Segundo o presidente do Conselho dos Exportadores de Café do Brasil (Cecafé), Márcio Candido, a decisão representa uma recuperação de espaço no mercado americano, que nos últimos meses já vinha reduzindo a presença do blend brasileiro. “Os Estados Unidos representam entre US$ 2 bilhões e US$ 2,5 bilhões das nossas exportações de café. Nos últimos três meses, a queda foi de cerca de 50%, e com a manutenção da tarifa poderíamos perder mais 30%”, afirmou.

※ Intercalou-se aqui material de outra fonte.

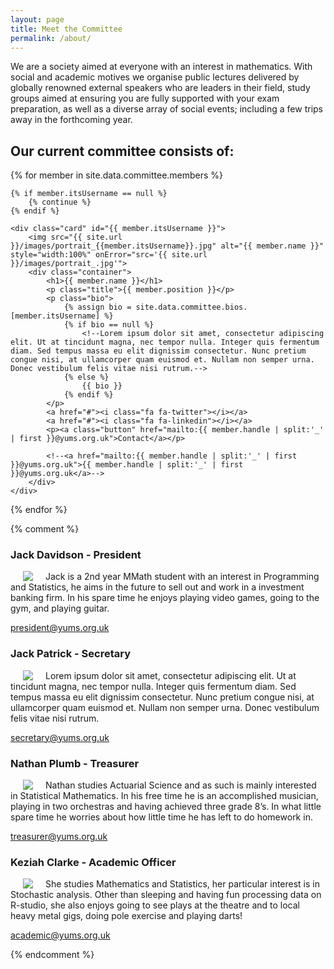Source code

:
 ```yaml
---
layout: page
title: Meet the Committee
permalink: /about/
---
```


<link rel="stylesheet" href="https://cdnjs.cloudflare.com/ajax/libs/font-awesome/4.7.0/css/font-awesome.min.css">

<head>
<style>
.card {
    box-shadow: 0 4px 8px 0 rgba(0, 0, 0, 0.2);
    width: 256px;
    margin: auto;
    text-align: center;
    display: inline-block;
    padding: 8px;
}

.card:hover {
    box-shadow: 0 8px 16px 0 rgba(0,0,0,0.2);
}

.container {
    padding: 0 16px;
}

.title {
    color: grey;
    font-size: 18px;
}

.button {
    border: none;
    outline: 0;
    display: inline-block;
    padding: 8px;
    color: white;
    background-color: #000;
    text-align: center;
    cursor: pointer;
    width: 100%;
    font-size: 18px;
}

a {
    text-decoration: none;
    font-size: 22px;
    color: black;
}

button:hover, a:hover {
    opacity: 0.7;
}
</style>
</head>

We are a society aimed at everyone with an interest in mathematics. With social and academic motives we organise public lectures delivered by globally renowned external speakers who are leaders in their field, study groups aimed at ensuring you are fully supported with your exam preparation, as well as a diverse array of social events; including a few trips away in the forthcoming year.

## Our current committee consists of:

<div>
{% for member in site.data.committee.members %}
    
    {% if member.itsUsername == null %}
        {% continue %}
    {% endif %}    

    <div class="card" id="{{ member.itsUsername }}">
        <img src="{{ site.url }}/images/portrait_{{member.itsUsername}}.jpg" alt="{{ member.name }}" style="width:100%" onError="src='{{ site.url }}/images/portrait_.jpg'">
        <div class="container">
            <h1>{{ member.name }}</h1>
            <p class="title">{{ member.position }}</p>
            <p class="bio">
                {% assign bio = site.data.committee.bios.[member.itsUsername] %}
                {% if bio == null %}
                    <!--Lorem ipsum dolor sit amet, consectetur adipiscing elit. Ut at tincidunt magna, nec tempor nulla. Integer quis fermentum diam. Sed tempus massa eu elit dignissim consectetur. Nunc pretium congue nisi, at ullamcorper quam euismod et. Nullam non semper urna. Donec vestibulum felis vitae nisi rutrum.-->
                {% else %}
                    {{ bio }}
                {% endif %}
            </p>
            <a href="#"><i class="fa fa-twitter"></i></a> 
            <a href="#"><i class="fa fa-linkedin"></i></a> 
            <p><a class="button" href="mailto:{{ member.handle | split:'_' | first }}@yums.org.uk">Contact</a></p>
            
            <!--<a href="mailto:{{ member.handle | split:'_' | first }}@yums.org.uk">{{ member.handle | split:'_' | first }}@yums.org.uk</a>-->
        </div>
    </div>

{% endfor %}
</div>

{% comment %}

### Jack Davidson - President
<img style="float: left;" hspace="20" src="{{ site.url }}/images/portrait_jwd508.jpg">

Jack is a 2nd year MMath student with an interest in Programming and Statistics, he aims in the future to sell out and work in a investment banking firm. In his spare time he enjoys playing video games, going to the gym, and playing guitar.

[president@yums.org.uk](mailto:president@yums.org.uk)

### Jack Patrick - Secretary
<img style="float: left;" hspace="20" src="{{ site.url }}/images/portrait_placeholder.jpg">

Lorem ipsum dolor sit amet, consectetur adipiscing elit. Ut at tincidunt magna, nec tempor nulla. Integer quis fermentum diam. Sed tempus massa eu elit dignissim consectetur. Nunc pretium congue nisi, at ullamcorper quam euismod et. Nullam non semper urna. Donec vestibulum felis vitae nisi rutrum.

[secretary@yums.org.uk](mailto:secretary@yums.org.uk)

### Nathan Plumb - Treasurer
<img style="float: left;" hspace="20" src="{{ site.url }}/images/portrait_np816.jpg">

Nathan studies Actuarial Science and as such is mainly interested in Statistical Mathematics. In his free time he is an accomplished musician, playing in two orchestras and having achieved three grade 8’s. In what little spare time he worries about how little time he has left to do homework in.

[treasurer@yums.org.uk](mailto:treasurer@yums.org.uk)

### Keziah Clarke - Academic Officer
<img style="float: left;" hspace="20" src="{{ site.url }}/images/portrait_kc1035.jpg">

She studies Mathematics and Statistics, her particular interest is in Stochastic analysis. Other than sleeping and having fun processing data on R-studio, she also enjoys going to see plays at the theatre and to local heavy metal gigs, doing pole exercise and playing darts!

[academic@yums.org.uk](mailto:academic@yums.org.uk)

{% endcomment %}

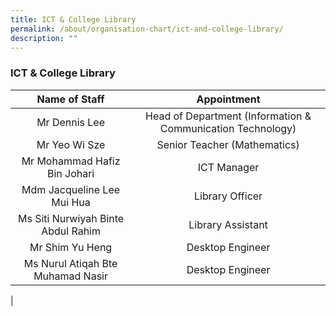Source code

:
 ```yaml
---
title: ICT & College Library
permalink: /about/organisation-chart/ict-and-college-library/
description: ""
---
```

### **ICT & College Library**

| Name of Staff | Appointment |
|:---:|:---:|
| Mr Dennis Lee | Head of Department (Information & Communication Technology) |
| Mr Yeo Wi Sze | Senior Teacher (Mathematics) |
| Mr Mohammad Hafiz Bin Johari | ICT Manager |
| Mdm Jacqueline Lee Mui Hua | Library Officer |
| Ms Siti Nurwiyah Binte Abdul Rahim | Library Assistant |
|  Mr Shim Yu Heng | Desktop Engineer  |
|  Ms Nurul Atiqah Bte Muhamad Nasir |  Desktop Engineer |
|
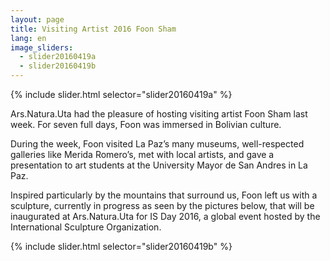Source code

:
 ```yaml
---
layout: page
title: Visiting Artist 2016 Foon Sham
lang: en
image_sliders:
  - slider20160419a
  - slider20160419b
---
```


{% include slider.html selector="slider20160419a" %}

Ars.Natura.Uta had the pleasure of hosting visiting artist Foon Sham last week. For seven full days, Foon was immersed in Bolivian culture.

During the week, Foon visited La Paz’s many museums, well-respected galleries like Merida Romero’s, met with local artists, and gave a presentation to art students at the University Mayor de San Andres in La Paz.

Inspired particularly by the mountains that surround us, Foon left us with a sculpture, currently in progress as seen by the pictures below, that will be inaugurated at Ars.Natura.Uta for IS Day 2016, a global event hosted by the International Sculpture Organization. 

{% include slider.html selector="slider20160419b" %}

Encontro entre Lula e Biden fortaleceu negociações
Candido destacou ainda que o diálogo entre o presidente Luiz Inácio Lula da Silva e o presidente americano Joe Biden, ocorrido recentemente na Malásia, foi determinante para o avanço das tratativas. “Naquele encontro, ficou claro que as questões políticas seriam deixadas de lado, priorizando-se os temas comerciais”, ressaltou o dirigente.
O diretor-geral do Cecafé, Marcos Matos, classificou o dia 20 de novembro como “histórico para a cafeicultura brasileira”, celebrando a revogação da ordem executiva 14323, que impunha a tarifa sobre os cafés do Brasil.
Setor busca isenção também para o café solúvel
Apesar da vitória, ainda há pendências em relação ao café solúvel, que segue tarifado. Matos explicou que o foco agora é retomar o espaço nos blends e reconstruir as relações comerciais com os importadores americanos. “Com a isonomia recuperada, temos condições de reduzir os impactos que poderiam ser incalculáveis e irreparáveis”, afirmou.
O dirigente também ressaltou o reconhecimento internacional da sustentabilidade da cafeicultura brasileira, citando avanços em tecnologia, inovação, produtividade e preservação ambiental, com destaque para o carbono negativo do café nacional — tema amplamente discutido durante a COP em Belém.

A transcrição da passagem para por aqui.